Mein Tip: Kläre das mit der Lizenz, dann lies alles was du zum Thema Bluefin in Kroatien finden kannst. Wenn du diesen Wissensstand hast, erledigen sich einige Fragen von selbst. Andere lassen sich nur durch jahrelange Praxis erlernen oder durch erfahrene Angler beibringen...


----------



## scorp10n77 (20. Oktober 2016)

*AW: Offshore Angeln auf Thunfisch in der oberen nördlichen Adria*

Dem stimme ich zu 100% zu!

Der genannte Guide, Patrick Baier ist ein sympathischer Typ und du kannst ihn sicherlich mal anrufen.


----------



## Bootsmann62 (20. Oktober 2016)

*AW: Offshore Angeln auf Thunfisch in der oberen nördlichen Adria*

Schade das ich Örtlich doch ziemlich gebunden bin. Wohnung Boot Liegeplatz wie beschrieben in der Nördlichen Adria! in Istrien.
Patrick Baier ist doch um einiges südlicher beheimatet.
Werde weiter meine Fühler ausstrecken um etwas für mich verwertbares herauszufinden. Falls Ihr noch etwas hinzusteuern könnt bin für alles dankbar! Hab schonmal einen Einheimischen darauf angesetzt wo die Sardellenfanggründe der ansässigen Fischereibetriebe zu finden sind!

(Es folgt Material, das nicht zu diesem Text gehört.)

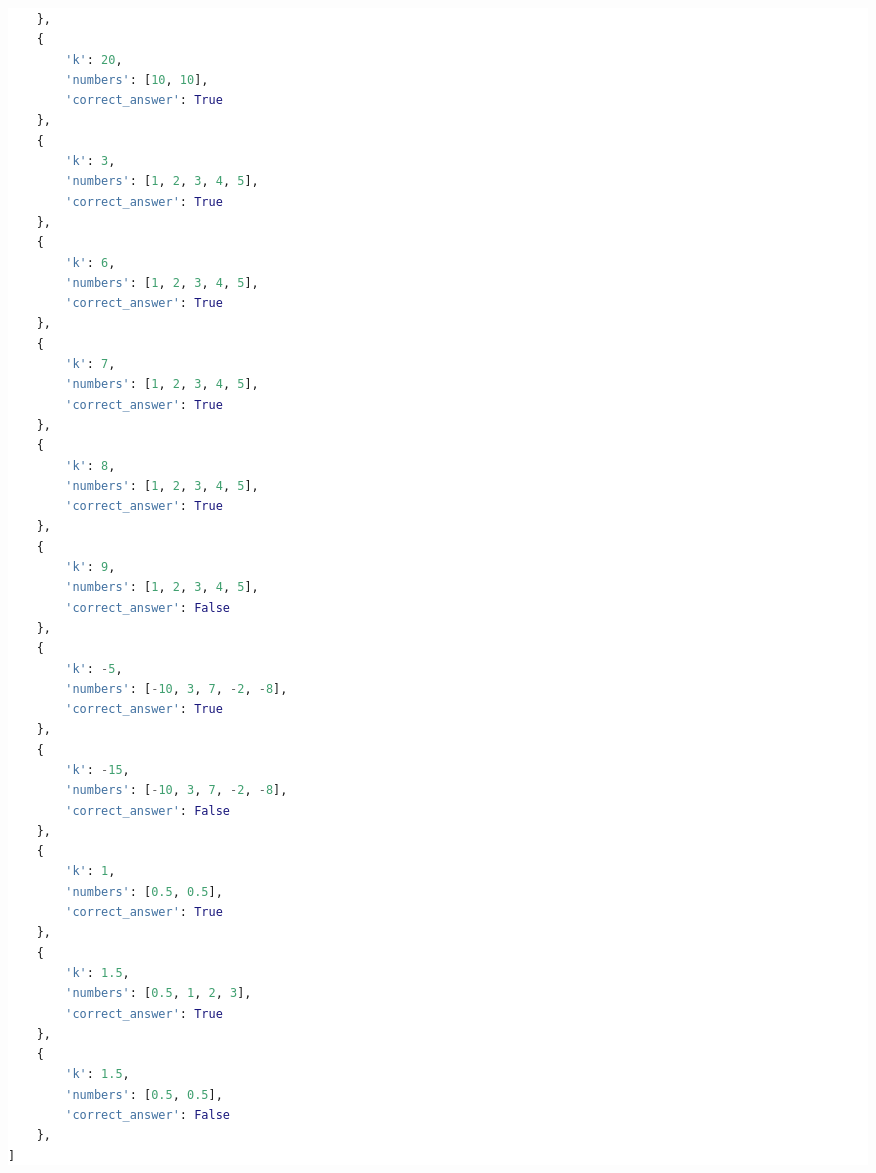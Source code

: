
```python
    },
    {
        'k': 20,
        'numbers': [10, 10],
        'correct_answer': True
    },
    {
        'k': 3,
        'numbers': [1, 2, 3, 4, 5],
        'correct_answer': True
    },
    {
        'k': 6,
        'numbers': [1, 2, 3, 4, 5],
        'correct_answer': True
    },
    {
        'k': 7,
        'numbers': [1, 2, 3, 4, 5],
        'correct_answer': True
    },
    {
        'k': 8,
        'numbers': [1, 2, 3, 4, 5],
        'correct_answer': True
    },
    {
        'k': 9,
        'numbers': [1, 2, 3, 4, 5],
        'correct_answer': False
    },
    {
        'k': -5,
        'numbers': [-10, 3, 7, -2, -8],
        'correct_answer': True
    },
    {
        'k': -15,
        'numbers': [-10, 3, 7, -2, -8],
        'correct_answer': False
    },
    {
        'k': 1,
        'numbers': [0.5, 0.5],
        'correct_answer': True
    },
    {
        'k': 1.5,
        'numbers': [0.5, 1, 2, 3],
        'correct_answer': True
    },
    {
        'k': 1.5,
        'numbers': [0.5, 0.5],
        'correct_answer': False
    },
]
```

Ach ja was ich noch zu den Sicherheitsaspekten sagen wollte. Ich werde mit Sicherheit nicht alleine Fischen gehen. Boot fahren Fischen und anlanden von solcher Beute ist alleine wohl kaum möglich.

Nächstes Jahr werde ich mit dem Boot in die Kornaten fahren. Vieleicht schaffe ich es ja dann mal auf Murter bei den Profis vorbei zu schauen.

Aber immer dran denken Ihr habt auch mal angefangen !!!
Und es ist ja noch kein Meister vom Himmel gefallen !!

Liebe Grüße

Lothar


----------



## Deep Down (20. Oktober 2016)

*AW: Offshore Angeln auf Thunfisch in der oberen nördlichen Adria*

Mit Patrick Baier kannst Du trotzdem mal telefonieren.


----------



## Swordfisher (20. Oktober 2016)

*AW: Offshore Angeln auf Thunfisch in der oberen nördlichen Adria*

Also Bootsmann 62, informier dich doch mal. Guides gibts in der oberen Adria genug! 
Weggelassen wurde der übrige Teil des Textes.